Harvested wood products
Carbon storage in harvested wood products (wood and paper products) can spread the benefits provided by forests in terms of carbon sequestration. Its role in mitigating climate change should thus be enhanced.
According to the IPCC Guidelines [446 KB] , one m³ of roundwood stores 0.225 tonnes of carbon.
Wood products are an integral part of the managed forest ecosystem and the forest sector carbon (C) cycle.
They play three roles in the forest sector C cycle, as:
- a physical pool of carbon
- a substitute for more energy-intensive materials
- a raw material for energy generation.
Options for increasing the physical sequestration of carbon in wood products include:
- increasing the consumption and production of wood products
- improving the quality of wood products
- improving processing efficiency
- increasing recycling and the reuse of wood and wood products.
While C sequestration in wood products can reach saturation, the C benefits of materials substitution can be sustained. Assuming the material substitution effect of 0.28tC/m³ of a final wood product and a flux corresponding to a roundwood volume of 0.9 billion m³ annually, the substitution impact of industrial wood products may be as large as 0.25GtC/yr. Although this estimate is highly uncertain, it is possible that for wood products the substitution impact is larger than the sequestration impact. The substitution comes in addition to the sinks in wood products mentioned before.

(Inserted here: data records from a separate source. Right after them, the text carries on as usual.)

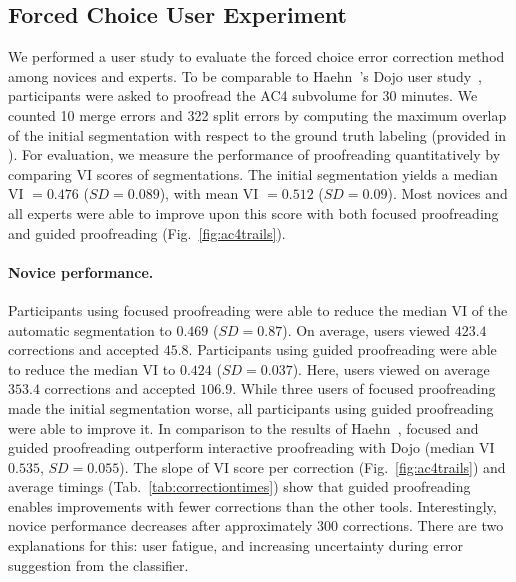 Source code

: \subsection{Forced Choice User Experiment}
We performed a user study to evaluate the forced choice error correction method among novices and experts. To be comparable to Haehn~\etal's Dojo user study~\cite{haehn_dojo_2014}, participants were asked to proofread the AC4 subvolume for 30 minutes. We counted 10 merge errors and 322 split errors by computing the maximum overlap of the initial segmentation with respect to the ground truth labeling (provided in \cite{haehn_dojo_2014}). For evaluation, we measure the performance of proofreading quantitatively by comparing VI scores of segmentations. 
The initial segmentation yields a median VI $=0.476$ ($SD=0.089$), with mean VI $=0.512$ ($SD=0.09$). Most novices and all experts were able to improve upon this score with both focused proofreading and guided proofreading (Fig.~\ref{fig:ac4trails}).

\vspace{-4mm}

\paragraph{Novice performance.} Participants using focused proofreading were able to reduce the median VI of the automatic segmentation to $0.469$ ($SD=0.87$). On average, users viewed $423.4$ corrections and accepted $45.8$.
Participants using guided proofreading were able to reduce the median VI to $0.424$ ($SD=0.037$). Here, users viewed on average $353.4$ corrections and accepted $106.9$.
While three users of focused proofreading made the initial segmentation worse, all participants using guided proofreading were able to improve it. In comparison to the results of Haehn~\etal, focused and guided proofreading outperform interactive proofreading with Dojo (median VI $0.535$, $SD=0.055$). The slope of VI score per correction (Fig.~\ref{fig:ac4trails}) and average timings (Tab.~\ref{tab:correctiontimes}) show that guided proofreading enables improvements with fewer corrections than the other tools. Interestingly, novice performance decreases after approximately $300$ corrections. There are two explanations for this: user fatigue, and increasing uncertainty during error suggestion from the classifier. %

Working group "Climate change / forest products"
The Advisory Committee on Forestry and Forest-based Industries launched a series of sessions focusing on the role of wood products for mitigating climate change. During the first phase, scientific data on carbon accounting in wood products were reviewed. During the second, initiatives at national level to increase wood consumption and wood substitution were presented and discussed.
The Comprehensive report on the role of forest products for climate change mitigation [103 KB] was produced on the basis of work carried out in the five above-mentioned sessions. Besides the analysis of the role of forest products in climate change mitigation and the scientific basis for its assessment and accounting, it contains the description and analysis of initiatives at national level carried out in France, the UK, Italy, Spain, The Netherlands, Sweden, Denmark, Finland and Belgium. It also contains the European initiative launched by the Nordic Timber Council in cooperation with the various European Timber Councils. You will find detailed summary reports of the five sessions in the annex [843 KB] to the final report.